(Stored data)

┏━━

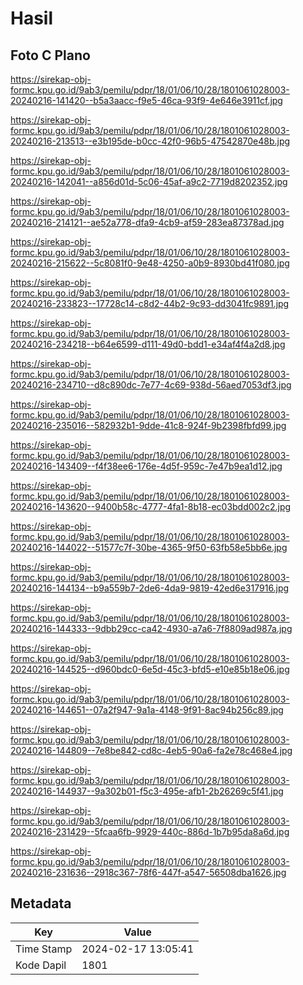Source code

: # Hasil

## Foto C Plano

https://sirekap-obj-formc.kpu.go.id/9ab3/pemilu/pdpr/18/01/06/10/28/1801061028003-20240216-141420--b5a3aacc-f9e5-46ca-93f9-4e646e3911cf.jpg

https://sirekap-obj-formc.kpu.go.id/9ab3/pemilu/pdpr/18/01/06/10/28/1801061028003-20240216-213513--e3b195de-b0cc-42f0-96b5-47542870e48b.jpg

https://sirekap-obj-formc.kpu.go.id/9ab3/pemilu/pdpr/18/01/06/10/28/1801061028003-20240216-142041--a856d01d-5c06-45af-a9c2-7719d8202352.jpg

https://sirekap-obj-formc.kpu.go.id/9ab3/pemilu/pdpr/18/01/06/10/28/1801061028003-20240216-214121--ae52a778-dfa9-4cb9-af59-283ea87378ad.jpg

https://sirekap-obj-formc.kpu.go.id/9ab3/pemilu/pdpr/18/01/06/10/28/1801061028003-20240216-215622--5c8081f0-9e48-4250-a0b9-8930bd41f080.jpg

https://sirekap-obj-formc.kpu.go.id/9ab3/pemilu/pdpr/18/01/06/10/28/1801061028003-20240216-233823--17728c14-c8d2-44b2-9c93-dd3041fc9891.jpg

https://sirekap-obj-formc.kpu.go.id/9ab3/pemilu/pdpr/18/01/06/10/28/1801061028003-20240216-234218--b64e6599-d111-49d0-bdd1-e34af4f4a2d8.jpg

https://sirekap-obj-formc.kpu.go.id/9ab3/pemilu/pdpr/18/01/06/10/28/1801061028003-20240216-234710--d8c890dc-7e77-4c69-938d-56aed7053df3.jpg

https://sirekap-obj-formc.kpu.go.id/9ab3/pemilu/pdpr/18/01/06/10/28/1801061028003-20240216-235016--582932b1-9dde-41c8-924f-9b2398fbfd99.jpg

https://sirekap-obj-formc.kpu.go.id/9ab3/pemilu/pdpr/18/01/06/10/28/1801061028003-20240216-143409--f4f38ee6-176e-4d5f-959c-7e47b9ea1d12.jpg

https://sirekap-obj-formc.kpu.go.id/9ab3/pemilu/pdpr/18/01/06/10/28/1801061028003-20240216-143620--9400b58c-4777-4fa1-8b18-ec03bdd002c2.jpg

https://sirekap-obj-formc.kpu.go.id/9ab3/pemilu/pdpr/18/01/06/10/28/1801061028003-20240216-144022--51577c7f-30be-4365-9f50-63fb58e5bb6e.jpg

https://sirekap-obj-formc.kpu.go.id/9ab3/pemilu/pdpr/18/01/06/10/28/1801061028003-20240216-144134--b9a559b7-2de6-4da9-9819-42ed6e317916.jpg

https://sirekap-obj-formc.kpu.go.id/9ab3/pemilu/pdpr/18/01/06/10/28/1801061028003-20240216-144333--9dbb29cc-ca42-4930-a7a6-7f8809ad987a.jpg

https://sirekap-obj-formc.kpu.go.id/9ab3/pemilu/pdpr/18/01/06/10/28/1801061028003-20240216-144525--d960bdc0-6e5d-45c3-bfd5-e10e85b18e06.jpg

https://sirekap-obj-formc.kpu.go.id/9ab3/pemilu/pdpr/18/01/06/10/28/1801061028003-20240216-144651--07a2f947-9a1a-4148-9f91-8ac94b256c89.jpg

https://sirekap-obj-formc.kpu.go.id/9ab3/pemilu/pdpr/18/01/06/10/28/1801061028003-20240216-144809--7e8be842-cd8c-4eb5-90a6-fa2e78c468e4.jpg

https://sirekap-obj-formc.kpu.go.id/9ab3/pemilu/pdpr/18/01/06/10/28/1801061028003-20240216-144937--9a302b01-f5c3-495e-afb1-2b26269c5f41.jpg

https://sirekap-obj-formc.kpu.go.id/9ab3/pemilu/pdpr/18/01/06/10/28/1801061028003-20240216-231429--5fcaa6fb-9929-440c-886d-1b7b95da8a6d.jpg

https://sirekap-obj-formc.kpu.go.id/9ab3/pemilu/pdpr/18/01/06/10/28/1801061028003-20240216-231636--2918c367-78f6-447f-a547-56508dba1626.jpg


## Metadata

| Key        | Value               |
| ---------- | ------------------- |
| Time Stamp | 2024-02-17 13:05:41 |
| Kode Dapil | 1801                |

┗━━

WORK TO COMPLETE
Would you copy all of the data exactly? Keep the pictures out of it.

TASK RESPONSE
Source code

: # Hasil

## Foto C Plano

https://sirekap-obj-formc.kpu.go.id/9ab3/pemilu/pdpr/18/01/06/10/28/1801061028003-20240216-141420--b5a3aacc-f9e5-46ca-93f9-4e646e3911cf.jpg

https://sirekap-obj-formc.kpu.go.id/9ab3/pemilu/pdpr/18/01/06/10/28/1801061028003-20240216-213513--e3b195de-b0cc-42f0-96b5-47542870e48b.jpg

https://sirekap-obj-formc.kpu.go.id/9ab3/pemilu/pdpr/18/01/06/10/28/1801061028003-20240216-142041--a856d01d-5c06-45af-a9c2-7719d8202352.jpg

https://sirekap-obj-formc.kpu.go.id/9ab3/pemilu/pdpr/18/01/06/10/28/1801061028003-20240216-214121--ae52a778-dfa9-4cb9-af59-283ea87378ad.jpg

https://sirekap-obj-formc.kpu.go.id/9ab3/pemilu/pdpr/18/01/06/10/28/1801061028003-20240216-215622--5c8081f0-9e48-4250-a0b9-8930bd41f080.jpg

https://sirekap-obj-formc.kpu.go.id/9ab3/pemilu/pdpr/18/01/06/10/28/1801061028003-20240216-233823--17728c14-c8d2-44b2-9c93-dd3041fc9891.jpg

https://sirekap-obj-formc.kpu.go.id/9ab3/pemilu/pdpr/18/01/06/10/28/1801061028003-20240216-234218--b64e6599-d111-49d0-bdd1-e34af4f4a2d8.jpg

https://sirekap-obj-formc.kpu.go.id/9ab3/pemilu/pdpr/18/01/06/10/28/1801061028003-20240216-234710--d8c890dc-7e77-4c69-938d-56aed7053df3.jpg

https://sirekap-obj-formc.kpu.go.id/9ab3/pemilu/pdpr/18/01/06/10/28/1801061028003-20240216-235016--582932b1-9dde-41c8-924f-9b2398fbfd99.jpg

https://sirekap-obj-formc.kpu.go.id/9ab3/pemilu/pdpr/18/01/06/10/28/1801061028003-20240216-143409--f4f38ee6-176e-4d5f-959c-7e47b9ea1d12.jpg

https://sirekap-obj-formc.kpu.go.id/9ab3/pemilu/pdpr/18/01/06/10/28/1801061028003-20240216-143620--9400b58c-4777-4fa1-8b18-ec03bdd002c2.jpg

https://sirekap-obj-formc.kpu.go.id/9ab3/pemilu/pdpr/18/01/06/10/28/1801061028003-20240216-144022--51577c7f-30be-4365-9f50-63fb58e5bb6e.jpg

https://sirekap-obj-formc.kpu.go.id/9ab3/pemilu/pdpr/18/01/06/10/28/1801061028003-20240216-144134--b9a559b7-2de6-4da9-9819-42ed6e317916.jpg

https://sirekap-obj-formc.kpu.go.id/9ab3/pemilu/pdpr/18/01/06/10/28/1801061028003-20240216-144333--9dbb29cc-ca42-4930-a7a6-7f8809ad987a.jpg

https://sirekap-obj-formc.kpu.go.id/9ab3/pemilu/pdpr/18/01/06/10/28/1801061028003-20240216-144525--d960bdc0-6e5d-45c3-bfd5-e10e85b18e06.jpg

https://sirekap-obj-formc.kpu.go.id/9ab3/pemilu/pdpr/18/01/06/10/28/1801061028003-20240216-144651--07a2f947-9a1a-4148-9f91-8ac94b256c89.jpg

https://sirekap-obj-formc.kpu.go.id/9ab3/pemilu/pdpr/18/01/06/10/28/1801061028003-20240216-144809--7e8be842-cd8c-4eb5-90a6-fa2e78c468e4.jpg

https://sirekap-obj-formc.kpu.go.id/9ab3/pemilu/pdpr/18/01/06/10/28/1801061028003-20240216-144937--9a302b01-f5c3-495e-afb1-2b26269c5f41.jpg

https://sirekap-obj-formc.kpu.go.id/9ab3/pemilu/pdpr/18/01/06/10/28/1801061028003-20240216-231429--5fcaa6fb-9929-440c-886d-1b7b95da8a6d.jpg

https://sirekap-obj-formc.kpu.go.id/9ab3/pemilu/pdpr/18/01/06/10/28/1801061028003-20240216-231636--2918c367-78f6-447f-a547-56508dba1626.jpg


## Metadata

| Key        | Value               |
| ---------- | ------------------- |
| Time Stamp | 2024-02-17 13:05:41 |
| Kode Dapil | 1801                |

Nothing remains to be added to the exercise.